Die DDR fällte im Nachgang zwei Todesurteile, um angebliche „Antreiber“ des Aufstands zu bestrafen. Vom 17. bis 20. Juni wurden 18 Personen vom sowjetischen Militär standrechtlich erschossen.

Trotz des harten Durchgreifens, mit dem die SED-Führung ein Exempel zur Abschreckung statuieren wollte, bemühte sie sich gleichzeitig um den „Neuen Kurs“. Der sollte auch in der Justiz umgesetzt werden. Bis Oktober 1953 wurden deshalb rund 24.000 Häftlinge landesweit entlassen.

Feindlicher Putschversuch

Die ostdeutschen Machthaber befanden sich im Schockzustand. Nur mit Hilfe des sowjetischen Militärs hatte der Aufstand der eigenen Bevölkerung unterdrückt werden können. Hilf- und tatenlos hatten sie den Ereignissen gegenübergestanden. Dieses Bild konnten sie langfristig nicht auf sich sitzen lassen.

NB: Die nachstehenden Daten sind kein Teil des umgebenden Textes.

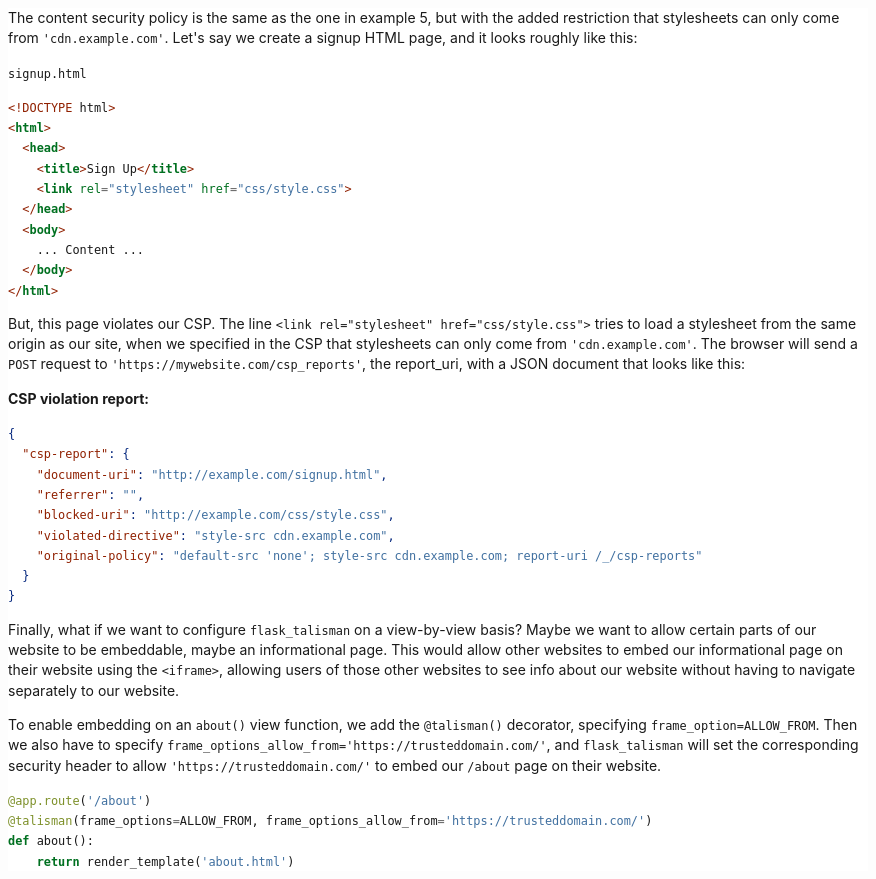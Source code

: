 The content security policy is the same as the one in example 5, but with the
added restriction that stylesheets can only come from `'cdn.example.com'`. Let's
say we create a signup HTML page, and it looks roughly like this:

`signup.html`
```html
<!DOCTYPE html>
<html>
  <head>
    <title>Sign Up</title>
    <link rel="stylesheet" href="css/style.css">
  </head>
  <body>
    ... Content ...
  </body>
</html>
```

But, this page violates our CSP. The line `<link rel="stylesheet" href="css/style.css">`
tries to load a stylesheet from the same origin as our site, when we specified in the CSP
that stylesheets can only come from `'cdn.example.com'`. The browser will send a `POST`
request to `'https://mywebsite.com/csp_reports'`, the report_uri, with a JSON document
that looks like this:

**CSP violation report:**
```json
{
  "csp-report": {
    "document-uri": "http://example.com/signup.html",
    "referrer": "",
    "blocked-uri": "http://example.com/css/style.css",
    "violated-directive": "style-src cdn.example.com",
    "original-policy": "default-src 'none'; style-src cdn.example.com; report-uri /_/csp-reports"
  }
}
```

Finally, what if we want to configure `flask_talisman` on a view-by-view basis? Maybe
we want to allow certain parts of our website to be embeddable, maybe an informational page.
This would allow other websites to embed our informational page on their website using 
the `<iframe>`, allowing users of those other websites to see info about our website
without having to navigate separately to our website.

To enable embedding on an `about()` view function, we add the `@talisman()` decorator,
specifying `frame_option=ALLOW_FROM`. Then we also have to specify
`frame_options_allow_from='https://trusteddomain.com/'`, and `flask_talisman` will set
the corresponding security header to allow `'https://trusteddomain.com/'` to embed our
`/about` page on their website.

```py
@app.route('/about')
@talisman(frame_options=ALLOW_FROM, frame_options_allow_from='https://trusteddomain.com/')
def about():
    return render_template('about.html')
```
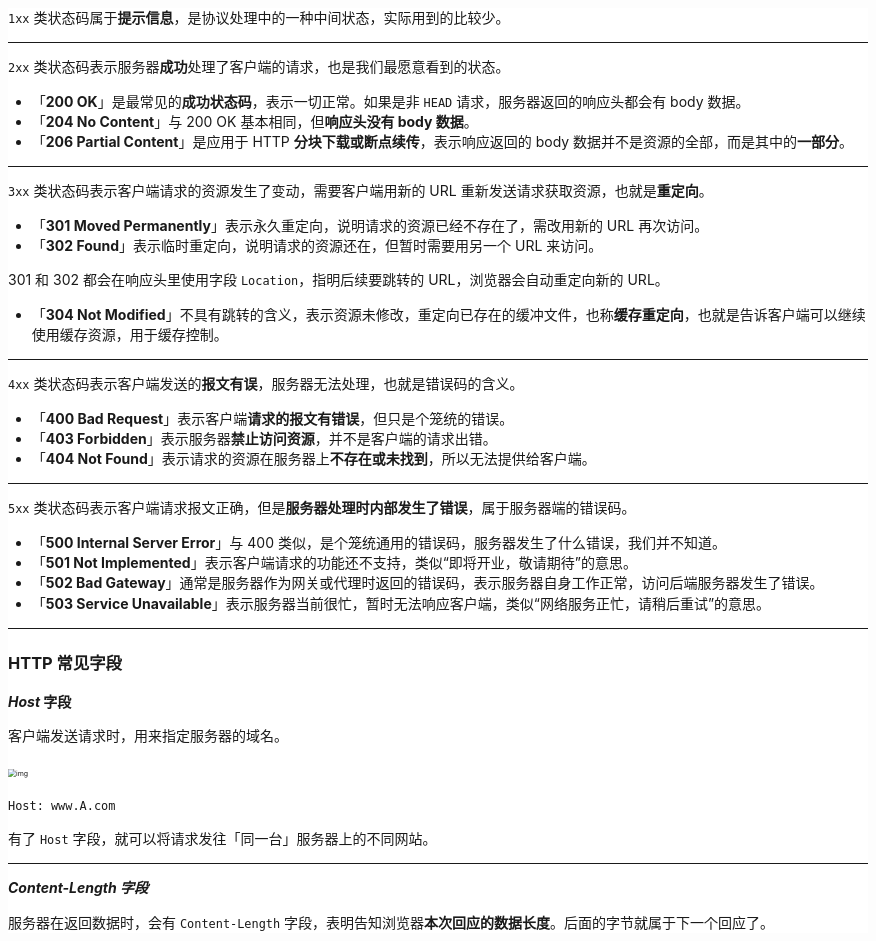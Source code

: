 `1xx` 类状态码属于**提示信息**，是协议处理中的一种中间状态，实际用到的比较少。

---

`2xx` 类状态码表示服务器**成功**处理了客户端的请求，也是我们最愿意看到的状态。

- 「**200 OK**」是最常见的**成功状态码**，表示一切正常。如果是非 `HEAD` 请求，服务器返回的响应头都会有 body 数据。
- 「**204 No Content**」与 200 OK 基本相同，但**响应头没有 body 数据**。
- 「**206 Partial Content**」是应用于 HTTP **分块下载或断点续传**，表示响应返回的 body 数据并不是资源的全部，而是其中的**一部分**。

----

`3xx` 类状态码表示客户端请求的资源发生了变动，需要客户端用新的 URL 重新发送请求获取资源，也就是**重定向**。

- 「**301 Moved Permanently**」表示永久重定向，说明请求的资源已经不存在了，需改用新的 URL 再次访问。
- 「**302 Found**」表示临时重定向，说明请求的资源还在，但暂时需要用另一个 URL 来访问。

301 和 302 都会在响应头里使用字段 `Location`，指明后续要跳转的 URL，浏览器会自动重定向新的 URL。

- 「**304 Not Modified**」不具有跳转的含义，表示资源未修改，重定向已存在的缓冲文件，也称**缓存重定向**，也就是告诉客户端可以继续使用缓存资源，用于缓存控制。

---

`4xx` 类状态码表示客户端发送的**报文有误**，服务器无法处理，也就是错误码的含义。

- 「**400 Bad Request**」表示客户端**请求的报文有错误**，但只是个笼统的错误。
- 「**403 Forbidden**」表示服务器**禁止访问资源**，并不是客户端的请求出错。
- 「**404 Not Found**」表示请求的资源在服务器上**不存在或未找到**，所以无法提供给客户端。

---

`5xx` 类状态码表示客户端请求报文正确，但是**服务器处理时内部发生了错误**，属于服务器端的错误码。

- 「**500 Internal Server Error**」与 400 类似，是个笼统通用的错误码，服务器发生了什么错误，我们并不知道。
- 「**501 Not Implemented**」表示客户端请求的功能还不支持，类似“即将开业，敬请期待”的意思。
- 「**502 Bad Gateway**」通常是服务器作为网关或代理时返回的错误码，表示服务器自身工作正常，访问后端服务器发生了错误。
- 「**503 Service Unavailable**」表示服务器当前很忙，暂时无法响应客户端，类似“网络服务正忙，请稍后重试”的意思。

---



### HTTP 常见字段

***Host* 字段**

客户端发送请求时，用来指定服务器的域名。

<img src="https://propane.oss-cn-nanjing.aliyuncs.com/typora_pic/202402281601731.png" alt="img" style="zoom:50%;" />

```text
Host: www.A.com
```

有了 `Host` 字段，就可以将请求发往「同一台」服务器上的不同网站。

---

***Content-Length 字段***

服务器在返回数据时，会有 `Content-Length` 字段，表明告知浏览器**本次回应的数据长度**。后面的字节就属于下一个回应了。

So begann bereits am Tag danach die Konstruktion des offiziellen Bildes vom 17. Juni. Ein Putschversuch, gesteuert und gelenkt von westlichen, feindlichen Kräften sei es gewesen, der den Frieden im Land gestört hätte. Tausende von Festnahmen ließen keinen Zweifel daran, wie ernst es der SED-Führung mit der Bestrafung der „Schuldigen“ war. Den Opfern des Aufstandes wurde nicht gedacht. Der Ausbau des Ministeriums für Staatssicherheit und die Umstrukturierung und bessere Schulung der Polizeikräfte waren ebenfalls Folgen aus den Ereignissen des 17. Juni.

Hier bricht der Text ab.